GOAL OF THE EXERCISE: Please repeat, exactly and with nothing extra, the line containing "### HasSyncStrategyApply" and every line after it up to the end of the material.

++++

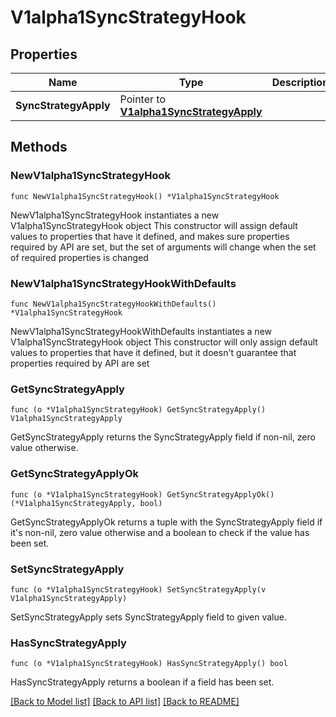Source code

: # V1alpha1SyncStrategyHook

## Properties

Name | Type | Description | Notes
------------ | ------------- | ------------- | -------------
**SyncStrategyApply** | Pointer to [**V1alpha1SyncStrategyApply**](V1alpha1SyncStrategyApply.md) |  | [optional] 

## Methods

### NewV1alpha1SyncStrategyHook

`func NewV1alpha1SyncStrategyHook() *V1alpha1SyncStrategyHook`

NewV1alpha1SyncStrategyHook instantiates a new V1alpha1SyncStrategyHook object
This constructor will assign default values to properties that have it defined,
and makes sure properties required by API are set, but the set of arguments
will change when the set of required properties is changed

### NewV1alpha1SyncStrategyHookWithDefaults

`func NewV1alpha1SyncStrategyHookWithDefaults() *V1alpha1SyncStrategyHook`

NewV1alpha1SyncStrategyHookWithDefaults instantiates a new V1alpha1SyncStrategyHook object
This constructor will only assign default values to properties that have it defined,
but it doesn't guarantee that properties required by API are set

### GetSyncStrategyApply

`func (o *V1alpha1SyncStrategyHook) GetSyncStrategyApply() V1alpha1SyncStrategyApply`

GetSyncStrategyApply returns the SyncStrategyApply field if non-nil, zero value otherwise.

### GetSyncStrategyApplyOk

`func (o *V1alpha1SyncStrategyHook) GetSyncStrategyApplyOk() (*V1alpha1SyncStrategyApply, bool)`

GetSyncStrategyApplyOk returns a tuple with the SyncStrategyApply field if it's non-nil, zero value otherwise
and a boolean to check if the value has been set.

### SetSyncStrategyApply

`func (o *V1alpha1SyncStrategyHook) SetSyncStrategyApply(v V1alpha1SyncStrategyApply)`

SetSyncStrategyApply sets SyncStrategyApply field to given value.

### HasSyncStrategyApply

`func (o *V1alpha1SyncStrategyHook) HasSyncStrategyApply() bool`

HasSyncStrategyApply returns a boolean if a field has been set.


[[Back to Model list]](../README.md#documentation-for-models) [[Back to API list]](../README.md#documentation-for-api-endpoints) [[Back to README]](../README.md)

++++

ANSWER TO THIS EXERCISE:
### HasSyncStrategyApply

`func (o *V1alpha1SyncStrategyHook) HasSyncStrategyApply() bool`

HasSyncStrategyApply returns a boolean if a field has been set.


[[Back to Model list]](../README.md#documentation-for-models) [[Back to API list]](../README.md#documentation-for-api-endpoints) [[Back to README]](../README.md)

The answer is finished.